Basically every big lender in the country used MERS to trade mortgages. MERS facilitated this “financial innovation.” But they basically didn’t secure the kinds of records required by law. As a result, lenders looking to foreclose cannot actually come up with the paperwork showing a legal title on many homes. In fact, some lawyers are challenging MERS’ claim to reassign loans, calling into question a process that has been used since 1997.

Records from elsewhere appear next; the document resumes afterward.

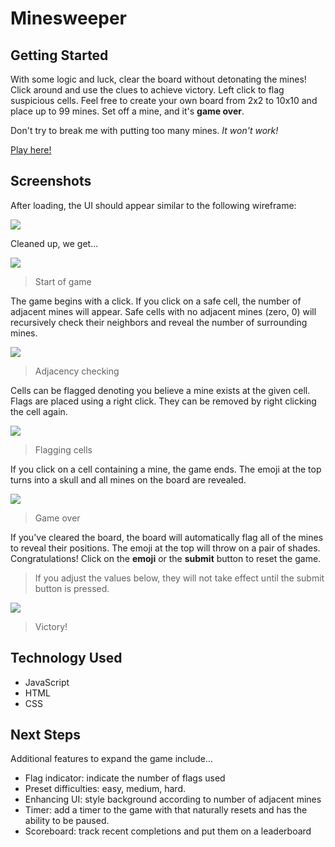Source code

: # Minesweeper

## Getting Started

With some logic and luck, clear the board without detonating the mines! Click around and use the clues to achieve victory.  Left click to flag suspicious cells.  Feel free to create your own board from 2x2 to 10x10 and place up to 99 mines.  Set off a mine, and it's **game over**.

Don't try to break me with putting too many mines.  _It won't work!_

[Play here!](https://jdemarc.github.io/minesweeper/)

## Screenshots
After loading, the UI should appear similar to the following wireframe:

<img src='https://i.imgur.com/jkpi2ZZ.png'>

Cleaned up, we get...

<img src='https://i.imgur.com/ndyFlTZ.png'>

> Start of game

The game begins with a click.  If you click on a safe cell, the number of adjacent mines will appear.  Safe cells with no adjacent mines (zero, 0) will recursively check their neighbors and reveal the number of surrounding mines.

<img src='https://i.imgur.com/j3B0kCP.png'>

> Adjacency checking

Cells can be flagged denoting you believe a mine exists at the given cell.  Flags are placed using a right click.  They can be removed by right clicking the cell again.

<img src='https://i.imgur.com/Y07gsPD.png'>

> Flagging cells

If you click on a cell containing a mine, the game ends.  The emoji at the top turns into a skull and all mines on the board are revealed.

<img src='https://i.imgur.com/4lV0W2A.png'>

> Game over

If you've cleared the board, the board will automatically flag all of the mines to reveal their positions.  The emoji at the top will throw on a pair of shades.  Congratulations! Click on the **emoji** or the **submit** button to reset the game.

> If you adjust the values below, they will not take effect until the submit button is pressed.

<img src='https://i.imgur.com/xIAw9cz.png'>

> Victory!

## Technology Used
- JavaScript
- HTML
- CSS

## Next Steps

Additional features to expand the game include...
- Flag indicator: indicate the number of flags used
- Preset difficulties: easy, medium, hard.
- Enhancing UI: style background according to number of adjacent mines
- Timer: add a timer to the game with that naturally resets and has the ability to be paused.
- Scoreboard: track recent completions and put them on a leaderboard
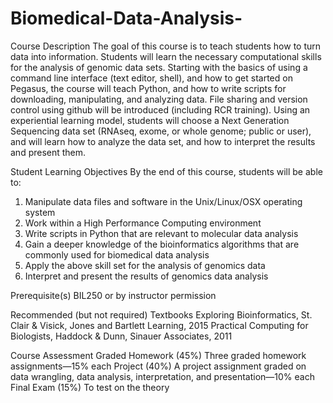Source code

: # Biomedical-Data-Analysis-

Course Description
The goal of this course is to teach students how to turn data into information. Students will learn the necessary computational skills for the analysis of genomic data sets. Starting with the basics of using a command line interface (text editor, shell), and how to get started on Pegasus, the course will teach Python, and how to write scripts for downloading, manipulating, and analyzing data. File sharing and version control using github will be introduced (including RCR training). Using an experiential learning model, students will choose a Next Generation Sequencing data set (RNAseq, exome, or whole genome; public or user), and will learn how to analyze the data set, and how to interpret the results and present them.

 

Student Learning Objectives
By the end of this course, students will be able to:
1. Manipulate data files and software in the Unix/Linux/OSX operating system
2. Work within a High Performance Computing environment
3. Write scripts in Python that are relevant to molecular data analysis
4. Gain a deeper knowledge of the bioinformatics algorithms that are commonly used for biomedical data analysis
5. Apply the above skill set for the analysis of genomics data
6. Interpret and present the results of genomics data analysis

 

Prerequisite(s)
BIL250 or by instructor permission
 

Recommended (but not required) Textbooks
Exploring Bioinformatics, St. Clair & Visick, Jones and Bartlett Learning, 2015
Practical Computing for Biologists, Haddock & Dunn, Sinauer Associates, 2011
 

Course Assessment
Graded Homework (45%) Three graded homework assignments—15% each
Project (40%)  A project assignment graded on data wrangling, data analysis, interpretation, and presentation—10% each
Final Exam (15%)  To test on the theory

That’s a huge mess. And as Brad Miller explains, the liabilities for the banks are enormous:
Brad Miller: There is massive potential liability for the securitizers, which are mostly the biggest banks. The contract was that if mortgages didn’t meet certain requirements, then the securitizer would buy them back. The mortgage servicers and trustees have exclusive control over the paperwork. Both the investors, the people who own the mortgage-backed securities, and the homeowners, really depend on them. There’s been lots of litigation where investors try to get securitizers to buy back the bad mortgages because they were flawed, but that litigation has been stymied by procedural objections. If the private investors can break through that defense and require the mortgages that don’t meet the requirements to be bought back, the liabilities for the biggest banks will be enormous.
EK: So this is, in other words, a problem for bank balance sheets. These banks bought the mortgages from individuals, packaged them into securities, and then sold them to investors. But because the mortgage contracts weren’t valid, the investor can potentially force the banks to take the mortgages back, thus blowing a new hole in their balance sheets?
BM: Right. They’ll have to buy them one mortgage at a time. Someone said there might be a second round of bank insolvencies because of this and there might need to be more TARP. There is no chance that Congress would pass more TARP.
This is why the banks are stopping the foreclosure processes. They need to understand the liabilities here.
Is this bad for the economy? First of all, that’s irrelevant to the rule of law. The banks created this mess, after all. And it was going to have to unwind sooner or later. But it really doesn’t have to cripple the economy (a lack of stimulus is doing that on its own, actually). The lenders can assess the risks, and make the conclusion that the best-case scenario for them is to modify loans on a massive scale. The effect on consumer spending and consumer confidence would be enormous. It’s only “bad” if you view the economy as what’s best for Bank of America.
Beyond that, as Miller darkly notes, “At the least, we now have resolution authority that we can take out for a spin.”